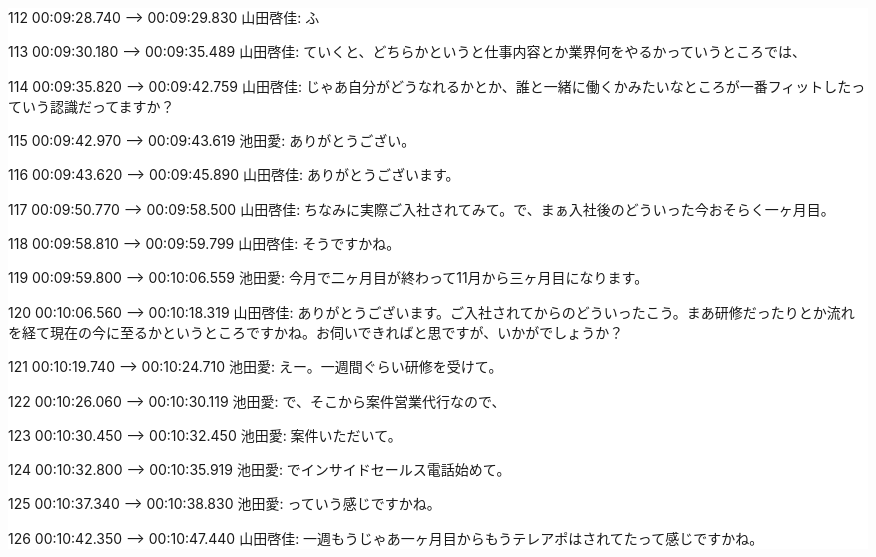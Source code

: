 112
00:09:28.740 --> 00:09:29.830
山田啓佳: ふ

113
00:09:30.180 --> 00:09:35.489
山田啓佳: ていくと、どちらかというと仕事内容とか業界何をやるかっていうところでは、

114
00:09:35.820 --> 00:09:42.759
山田啓佳: じゃあ自分がどうなれるかとか、誰と一緒に働くかみたいなところが一番フィットしたっていう認識だってますか？

115
00:09:42.970 --> 00:09:43.619
池田愛: ありがとうござい。

116
00:09:43.620 --> 00:09:45.890
山田啓佳: ありがとうございます。

117
00:09:50.770 --> 00:09:58.500
山田啓佳: ちなみに実際ご入社されてみて。で、まぁ入社後のどういった今おそらく一ヶ月目。

118
00:09:58.810 --> 00:09:59.799
山田啓佳: そうですかね。

119
00:09:59.800 --> 00:10:06.559
池田愛: 今月で二ヶ月目が終わって11月から三ヶ月目になります。

120
00:10:06.560 --> 00:10:18.319
山田啓佳: ありがとうございます。ご入社されてからのどういったこう。まあ研修だったりとか流れを経て現在の今に至るかというところですかね。お伺いできればと思ですが、いかがでしょうか？

121
00:10:19.740 --> 00:10:24.710
池田愛: えー。一週間ぐらい研修を受けて。

122
00:10:26.060 --> 00:10:30.119
池田愛: で、そこから案件営業代行なので、

123
00:10:30.450 --> 00:10:32.450
池田愛: 案件いただいて。

124
00:10:32.800 --> 00:10:35.919
池田愛: でインサイドセールス電話始めて。

125
00:10:37.340 --> 00:10:38.830
池田愛: っていう感じですかね。

126
00:10:42.350 --> 00:10:47.440
山田啓佳: 一週もうじゃあ一ヶ月目からもうテレアポはされてたって感じですかね。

__________________________________________________

How to complete this task
All lines from the one with "池田愛: 案件いただいて。" to the end of the records must be set down exactly. Skip every line before it.

Answer space
池田愛: 案件いただいて。

124
00:10:32.800 --> 00:10:35.919
池田愛: でインサイドセールス電話始めて。

125
00:10:37.340 --> 00:10:38.830
池田愛: っていう感じですかね。

126
00:10:42.350 --> 00:10:47.440
山田啓佳: 一週もうじゃあ一ヶ月目からもうテレアポはされてたって感じですかね。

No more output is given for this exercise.